[Start of Attachment]

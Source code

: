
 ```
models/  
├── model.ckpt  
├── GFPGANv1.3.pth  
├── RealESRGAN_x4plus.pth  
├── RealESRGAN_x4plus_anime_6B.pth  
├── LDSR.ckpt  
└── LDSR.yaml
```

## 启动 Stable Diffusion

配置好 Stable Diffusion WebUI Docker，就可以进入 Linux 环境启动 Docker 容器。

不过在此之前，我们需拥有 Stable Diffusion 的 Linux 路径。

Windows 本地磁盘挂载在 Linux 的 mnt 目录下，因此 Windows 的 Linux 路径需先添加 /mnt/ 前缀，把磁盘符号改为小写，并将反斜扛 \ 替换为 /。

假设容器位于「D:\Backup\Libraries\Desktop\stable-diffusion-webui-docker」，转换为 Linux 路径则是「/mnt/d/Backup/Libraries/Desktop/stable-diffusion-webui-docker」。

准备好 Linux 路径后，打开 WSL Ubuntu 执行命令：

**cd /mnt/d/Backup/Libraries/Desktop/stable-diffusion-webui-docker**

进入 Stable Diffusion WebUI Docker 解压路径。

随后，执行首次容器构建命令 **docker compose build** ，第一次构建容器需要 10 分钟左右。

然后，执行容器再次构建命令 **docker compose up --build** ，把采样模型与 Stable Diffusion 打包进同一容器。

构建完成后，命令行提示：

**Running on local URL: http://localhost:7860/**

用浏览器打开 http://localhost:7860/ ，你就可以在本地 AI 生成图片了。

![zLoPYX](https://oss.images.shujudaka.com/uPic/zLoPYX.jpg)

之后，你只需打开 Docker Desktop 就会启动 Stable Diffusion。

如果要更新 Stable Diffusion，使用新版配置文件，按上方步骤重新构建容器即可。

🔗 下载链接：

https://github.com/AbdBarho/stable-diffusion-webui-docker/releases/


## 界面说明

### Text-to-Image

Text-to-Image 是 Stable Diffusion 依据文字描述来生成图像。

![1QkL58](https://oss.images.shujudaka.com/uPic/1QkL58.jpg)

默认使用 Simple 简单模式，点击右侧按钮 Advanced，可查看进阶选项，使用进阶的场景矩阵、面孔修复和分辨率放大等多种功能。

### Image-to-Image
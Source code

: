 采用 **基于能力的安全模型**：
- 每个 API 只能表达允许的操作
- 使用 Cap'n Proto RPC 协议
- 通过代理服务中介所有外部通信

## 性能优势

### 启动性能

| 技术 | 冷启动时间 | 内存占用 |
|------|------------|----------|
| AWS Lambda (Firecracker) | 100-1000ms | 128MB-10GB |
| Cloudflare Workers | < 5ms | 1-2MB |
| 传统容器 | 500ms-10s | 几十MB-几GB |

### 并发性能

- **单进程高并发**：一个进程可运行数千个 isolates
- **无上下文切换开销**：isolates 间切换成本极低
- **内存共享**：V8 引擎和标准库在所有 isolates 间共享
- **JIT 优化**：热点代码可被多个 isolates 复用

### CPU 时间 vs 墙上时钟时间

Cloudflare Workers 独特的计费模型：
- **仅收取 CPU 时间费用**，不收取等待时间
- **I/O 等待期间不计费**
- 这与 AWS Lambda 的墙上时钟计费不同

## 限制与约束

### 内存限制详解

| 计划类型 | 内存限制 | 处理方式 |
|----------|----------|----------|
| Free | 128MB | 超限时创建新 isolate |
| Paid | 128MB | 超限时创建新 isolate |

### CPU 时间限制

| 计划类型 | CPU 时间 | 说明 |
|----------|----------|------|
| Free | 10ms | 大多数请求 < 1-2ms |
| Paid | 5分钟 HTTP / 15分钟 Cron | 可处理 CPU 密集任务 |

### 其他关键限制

[End of Attachment]

• Task to complete
Using the material above, extract the line that contains "- **JIT 优化**：热点代码可被多个 isolates 复用" and every line after it, exactly as given; stop at the last line.

• Result for this task
- **JIT 优化**：热点代码可被多个 isolates 复用

### CPU 时间 vs 墙上时钟时间

Cloudflare Workers 独特的计费模型：
- **仅收取 CPU 时间费用**，不收取等待时间
- **I/O 等待期间不计费**
- 这与 AWS Lambda 的墙上时钟计费不同

## 限制与约束

### 内存限制详解

| 计划类型 | 内存限制 | 处理方式 |
|----------|----------|----------|
| Free | 128MB | 超限时创建新 isolate |
| Paid | 128MB | 超限时创建新 isolate |

### CPU 时间限制

| 计划类型 | CPU 时间 | 说明 |
|----------|----------|------|
| Free | 10ms | 大多数请求 < 1-2ms |
| Paid | 5分钟 HTTP / 15分钟 Cron | 可处理 CPU 密集任务 |

### 其他关键限制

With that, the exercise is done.